EXERCISE INSTRUCTIONS: Only a number is expected here: the count of lines in the data that contain "heads".

SOURCE DATA Start Marker

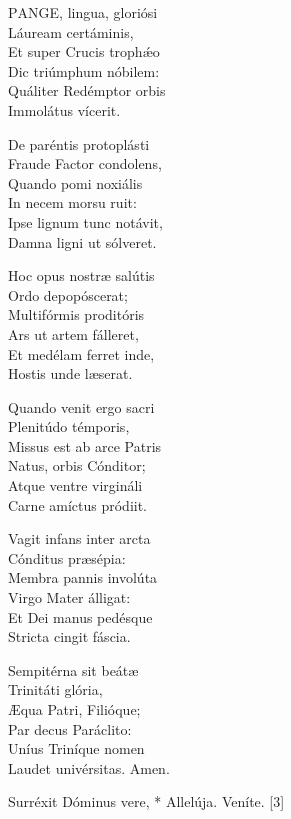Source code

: 
\lettrine[lines=2]{P}{ANGE}, lingua, gloriósi\\
Láuream certáminis,\\
Et super Crucis trophǽo\\
Dic triúmphum nóbilem:\\
Quáliter Redémptor orbis\\
Immolátus vícerit.

De paréntis protoplásti\\
Fraude Factor condolens,\\
Quando pomi noxiális\\
In necem morsu ruit:\\
Ipse lignum tunc notávit,\\
Damna ligni ut sólveret.

Hoc opus nostræ salútis\\
Ordo depopóscerat;\\
Multifórmis proditóris\\
Ars ut artem fálleret,\\
Et medélam ferret inde,\\
Hostis unde læserat.

Quando venit ergo sacri\\
Plenitúdo témporis,\\
Missus est ab arce Patris\\
Natus, orbis Cónditor;\\
Atque ventre virgináli\\
Carne amíctus pródiit.

Vagit infans inter arcta\\
Cónditus præsépia:\\
Membra pannis involúta\\
Virgo Mater álligat:\\
Et Dei manus pedésque\\
Stricta cingit fáscia.

Sempitérna sit beátæ\\
Trinitáti glória,\\
Æqua Patri, Filióque;\\
Par decus Paráclito:\\
Uníus Triníque nomen\\
Laudet univérsitas. Amen.


 Surréxit Dóminus vere, * Allelúja.  Veníte. [3]

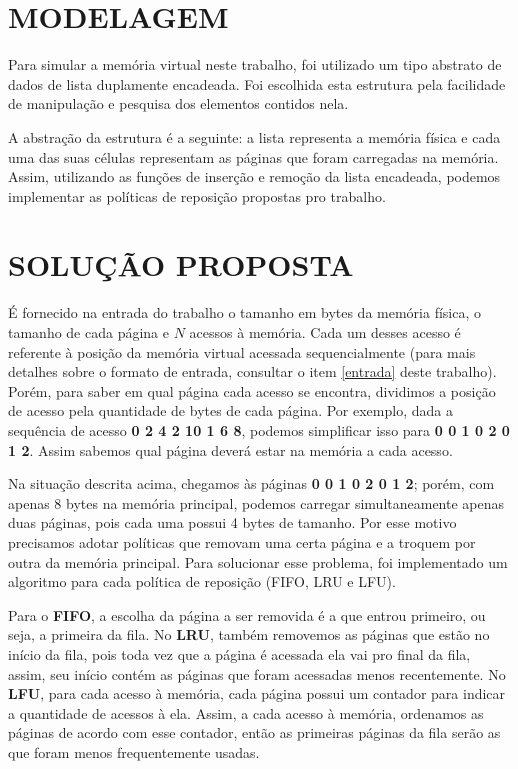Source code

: \documentclass[12pt]{article}
\begin{document}
\section{MODELAGEM}
\label{modelagem}

Para simular a memória virtual neste trabalho, foi utilizado um tipo abstrato de dados de lista duplamente encadeada. Foi escolhida esta estrutura pela facilidade de manipulação e pesquisa dos elementos contidos nela.

A abstração da estrutura é a seguinte: a lista representa a memória física e cada uma das suas células representam as páginas que foram carregadas na memória. Assim, utilizando as funções de inserção e remoção da lista encadeada, podemos implementar as políticas de reposição propostas pro trabalho.

\section{SOLUÇÃO PROPOSTA}
\label{solucao_proposta}

É fornecido na entrada do trabalho o tamanho em bytes da memória física, o tamanho de cada página e $N$ acessos à memória. Cada um desses acesso é referente à posição da memória virtual acessada sequencialmente (para mais detalhes sobre o formato de entrada, consultar o item \ref{entrada} deste trabalho). Porém, para saber em qual página cada acesso se encontra, dividimos a posição de acesso pela quantidade de bytes de cada página. Por exemplo, dada a sequência de acesso \textbf{0 2 4 2 10 1 6 8}, podemos simplificar isso para \textbf{0 0 1 0 2 0 1 2}. Assim sabemos qual página deverá estar na memória a cada acesso.

Na situação descrita acima, chegamos às páginas \textbf{0 0 1 0 2 0 1 2}; porém, com apenas 8 bytes na memória principal, podemos carregar simultaneamente apenas duas páginas, pois cada uma possui 4 bytes de tamanho. Por esse motivo precisamos adotar políticas que removam uma certa página e a troquem por outra da memória principal. Para solucionar esse problema, foi implementado um algoritmo para cada política de reposição (FIFO, LRU e LFU).

Para o \textbf{FIFO}, a escolha da página a ser removida é a que entrou primeiro, ou seja, a primeira da fila. No \textbf{LRU}, também removemos as páginas que estão no início da fila, pois toda vez que a página é acessada ela vai pro final da fila, assim, seu início contém as páginas que foram acessadas menos recentemente. No \textbf{LFU}, para cada acesso à memória, cada página possui um contador para indicar a quantidade de acessos à ela. Assim, a cada acesso à memória, ordenamos as páginas de acordo com esse contador, então as primeiras páginas da fila serão as que foram menos frequentemente usadas.
\end{document}
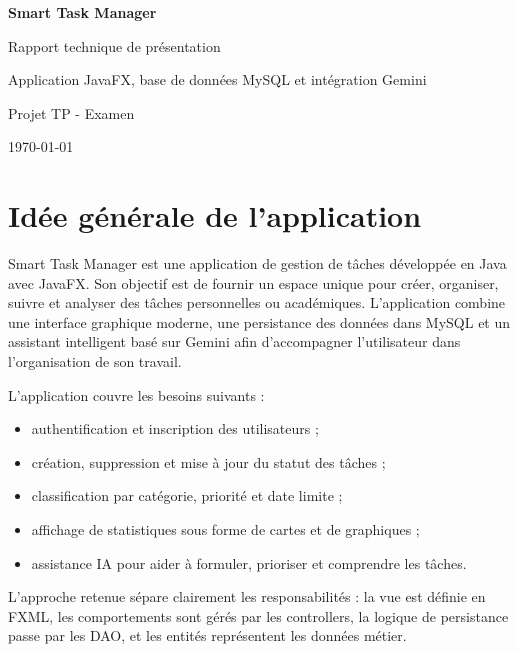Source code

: \documentclass[11pt,a4paper]{article}
\begin{document}
\begin{titlepage}
    \centering
    \vspace*{2cm}
    {\Huge\bfseries Smart Task Manager\par}
    \vspace{0.7cm}
    {\Large Rapport technique de présentation\par}
    \vspace{1.5cm}
    {\large Application JavaFX, base de données MySQL et intégration Gemini\par}
    \vfill
    {\large Projet TP - Examen\par}
    \vspace{0.3cm}
    {\large \today\par}
\end{titlepage}

\tableofcontents
\newpage

\section{Idée générale de l'application}

Smart Task Manager est une application de gestion de tâches développée en Java avec JavaFX. Son objectif est de fournir un espace unique pour créer, organiser, suivre et analyser des tâches personnelles ou académiques. L'application combine une interface graphique moderne, une persistance des données dans MySQL et un assistant intelligent basé sur Gemini afin d'accompagner l'utilisateur dans l'organisation de son travail.

L'application couvre les besoins suivants :
\begin{itemize}[leftmargin=1.4em]
    \item authentification et inscription des utilisateurs ;
    \item création, suppression et mise à jour du statut des tâches ;
    \item classification par catégorie, priorité et date limite ;
    \item affichage de statistiques sous forme de cartes et de graphiques ;
    \item assistance IA pour aider à formuler, prioriser et comprendre les tâches.
\end{itemize}

L'approche retenue sépare clairement les responsabilités : la vue est définie en FXML, les comportements sont gérés par les controllers, la logique de persistance passe par les DAO, et les entités représentent les données métier.
\end{document}

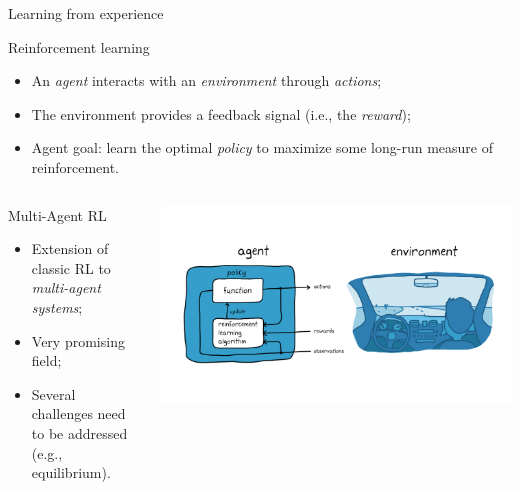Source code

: \documentclass[presentation]{beamer}\mode<presentation>{\usetheme{AMSBolognaFC}}
\begin{document}



\begin{frame}[c]{Learning from experience}

\begin{block}{Reinforcement learning}
	\begin{itemize}
		\item An \emph{agent} interacts with an \emph{environment} through \emph{actions};
		\item The environment provides a feedback signal (i.e., the \emph{reward});
		\item Agent goal: learn the optimal \emph{policy} to maximize some long-run measure of reinforcement.
	\end{itemize}
\end{block}


\begin{columns}
	\begin{column}{0.5\textwidth}
		\begin{alertblock}{Multi-Agent RL}
			\begin{itemize}
				\item Extension of classic RL to \emph{multi-agent systems};
				\item Very promising field;
				\item Several challenges need to be addressed (e.g., equilibrium).
			\end{itemize}
		\end{alertblock}
	\end{column}
	\begin{column}{0.5\textwidth}
		\includegraphics[width=\textwidth]{img/rl.png}
	\end{column}
\end{columns}


\end{frame}
\end{document}
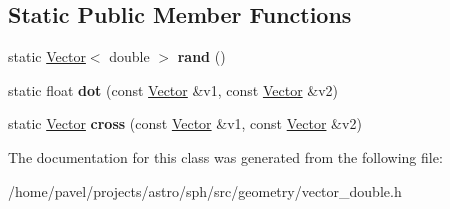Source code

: \subsection*{Static Public Member Functions}
\begin{DoxyCompactItemize}
\item 
\hypertarget{classVector_3_01double_01_4_a0be15d14eeaf730bb6c83498059a5630}{}\label{classVector_3_01double_01_4_a0be15d14eeaf730bb6c83498059a5630} 
static \hyperlink{classVector}{Vector}$<$ double $>$ {\bfseries rand} ()
\item 
\hypertarget{classVector_3_01double_01_4_a74787a437b2c584d3e3f805cd5f68dcb}{}\label{classVector_3_01double_01_4_a74787a437b2c584d3e3f805cd5f68dcb} 
static float {\bfseries dot} (const \hyperlink{classVector}{Vector} \&v1, const \hyperlink{classVector}{Vector} \&v2)
\item 
\hypertarget{classVector_3_01double_01_4_a5dcff243618d97770313befb13a29416}{}\label{classVector_3_01double_01_4_a5dcff243618d97770313befb13a29416} 
static \hyperlink{classVector}{Vector} {\bfseries cross} (const \hyperlink{classVector}{Vector} \&v1, const \hyperlink{classVector}{Vector} \&v2)
\end{DoxyCompactItemize}


The documentation for this class was generated from the following file\+:\begin{DoxyCompactItemize}
\item 
/home/pavel/projects/astro/sph/src/geometry/vector\+\_\+double.\+h\end{DoxyCompactItemize}
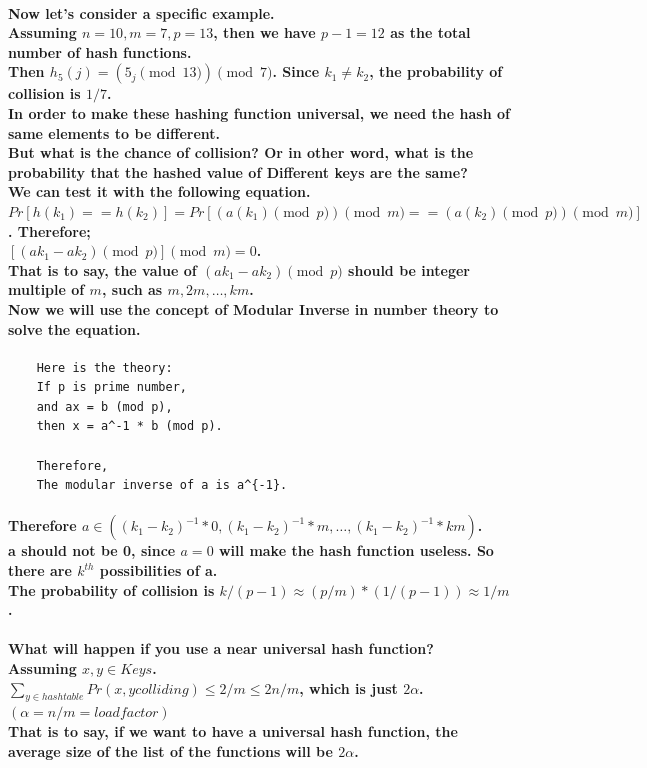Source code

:\documentclass{article}
\begin{document}
\paragraph{Now let's consider a specific example.\\
Assuming $n=10, m=7, p=13$, then we have $p-1 = 12$ as the total number of hash functions.\\
Then $h_5(j)=(5_j \pmod 13) \pmod 7$. Since $k_1 \neq k_2$, the probability of collision is $1/7$.\\
In order to make these hashing function universal, we need the hash of same elements to be different.\\
But what is the chance of collision? Or in other word, what is the probability that the hashed value of Different
keys are the same?\\
We can test it with the following equation.\\
$Pr[h(k_1) == h(k_2)] = Pr[(a(k_1) \pmod p) \pmod m == (a(k_2) \pmod p) \pmod m]$.
Therefore;\\
$[(ak_1 - ak_2) \pmod p] \pmod m = 0$. \\
That is to say, the value of $(ak_1 - ak_2) \pmod p$ should be integer multiple of $m$, such as $m,2m,\ldots, km$.\\
Now we will use the concept of Modular Inverse in number theory to solve the equation. \\}

\begin{verbatim}
    Here is the theory:
    If p is prime number,
    and ax = b (mod p),
    then x = a^-1 * b (mod p).

    Therefore,
    The modular inverse of a is a^{-1}.
\end{verbatim}

\paragraph{Therefore $a \in ((k_1-k_2)^{-1}*0, (k_1-k_2)^{-1}*m, \ldots, (k_1-k_2)^{-1}*km)$.\\
a should not be 0, since $a=0$ will make the hash function useless. So there are $k^{th}$ possibilities of a.\\
The probability of collision is $k/(p-1) \approx (p/m)*(1/(p-1)) \approx 1/m$.\\}

\paragraph{What will happen if you use a near universal hash function?\\
Assuming $x,y \in Keys$.\\
$\sum_{y \in hashtable}Pr(x, y colliding) \leq 2/m \leq 2n/m$, which is just $2\alpha$. $(\alpha=n/m=load factor)$\\
That is to say, if we want to have a universal hash function, the average size of the list of the functions will be $2\alpha$.\\}
\end{document}
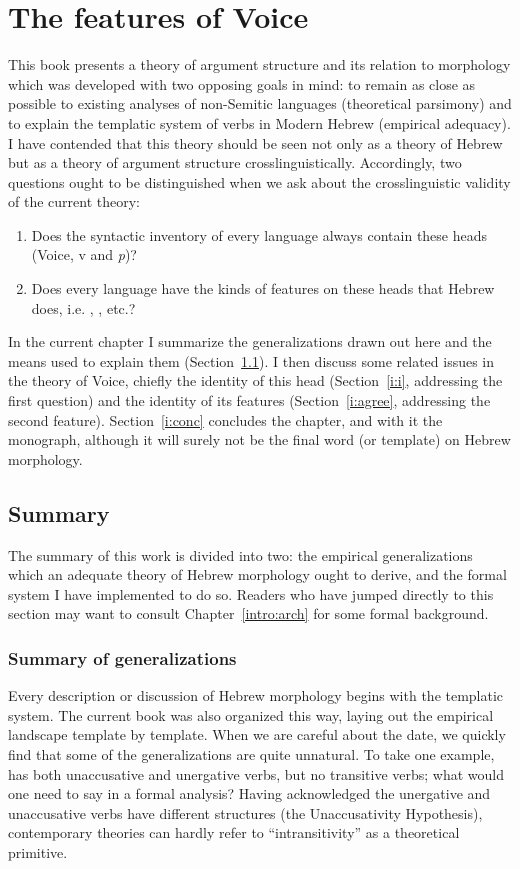 \chapter{The features of Voice}
\label{chap:i}

This book presents a theory of argument structure and its relation to morphology which was developed with two opposing goals in mind: to remain as close as possible to existing analyses of non-Semitic languages (theoretical parsimony) and to explain the templatic system of verbs in Modern Hebrew (empirical adequacy). I have contended that this theory should be seen not only as a theory of Hebrew but as a theory of argument structure crosslinguistically. Accordingly, two questions ought to be distinguished when we ask about the crosslinguistic validity of the current theory:
\begin{enumerate}
	\item Does the syntactic inventory of every language always contain these heads (Voice, v and \emph{p})?
	\item Does every language have the kinds of features on these heads that Hebrew does, i.e. {\vd}, \pz, etc.?
\end{enumerate}

In the current chapter I summarize the generalizations drawn out here and the means used to explain them (Section~\ref{i:sum}). I then discuss some related issues in the theory of Voice, chiefly the identity of this head (Section~\ref{i:i}, addressing the first question) and the identity of its features (Section~\ref{i:agree}, addressing the second feature). Section~\ref{i:conc} concludes the chapter, and with it the monograph, although it will surely not be the final word (or template) on Hebrew morphology.


\section{Summary} \label{i:sum}
The summary of this work is divided into two: the empirical generalizations which an adequate theory of Hebrew morphology ought to derive, and the formal system I have implemented to do so. Readers who have jumped directly to this section may want to consult Chapter~\ref{intro:arch} for some formal background.

	\subsection{Summary of generalizations}
Every description or discussion of Hebrew morphology begins with the templatic system. The current book was also organized this way, laying out the empirical landscape template by template. When we are careful about the date, we quickly find that some of the generalizations are quite unnatural. To take one example, {\tnif} has both unaccusative and unergative verbs, but no transitive verbs; what would one need to say in a formal analysis? Having acknowledged the unergative and unaccusative verbs have different structures (the Unaccusativity Hypothesis), contemporary theories can hardly refer to ``intransitivity'' as a theoretical primitive.

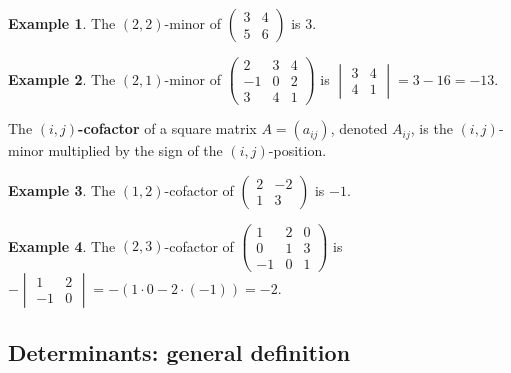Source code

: \documentclass[
  english,
  12pt,
  oneside]{book}
\theoremstyle{definition}
\theoremstyle{definition}
\newtheorem{example}{Example}[chapter]
\theoremstyle{definition}
\theoremstyle{definition}
\theoremstyle{remark}
\begin{document}
\begin{example}
\protect\hypertarget{exm:unnamed-chunk-49}{}\label{exm:unnamed-chunk-49}The \((2,2)\)-minor of \(\begin{pmatrix}3&4\\5&6\end{pmatrix}\) is \(3\).
\end{example}

\begin{example}
\protect\hypertarget{exm:unnamed-chunk-50}{}\label{exm:unnamed-chunk-50}The \((2,1)\)-minor of \(\begin{pmatrix}2&3&4\\-1& 0 &2\\3&4&1\end{pmatrix}\) is \(\begin{vmatrix}3&4\\ 4&1\end{vmatrix}=3-16=-13\).
\end{example}

The \textbf{\((i,j)\)-cofactor} of a square matrix \(A=(a_{ij})\), denoted
\(A_{ij}\), is the \((i,j)\)-minor multiplied by the sign of the \((i,j)\)-position.

\begin{example}
\protect\hypertarget{exm:unnamed-chunk-51}{}\label{exm:unnamed-chunk-51}The \((1,2)\)-cofactor of \(\begin{pmatrix}2&-2\\1&3\end{pmatrix}\) is \(-1\).
\end{example}

\begin{example}
\protect\hypertarget{exm:unnamed-chunk-52}{}\label{exm:unnamed-chunk-52}The \((2,3)\)-cofactor of \(\begin{pmatrix}1&2&0\\0&1&3\\-1&0&1\end{pmatrix}\) is \(-\begin{vmatrix}1&2\\-1&0\end{vmatrix}=-(1\cdot0-2\cdot(-1))=-2\).
\end{example}

\subsection{Determinants: general definition}\label{determinants-general-definition}
\end{document}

SOURCE DATA End Marker

RESPONSE TO THE TASK: 2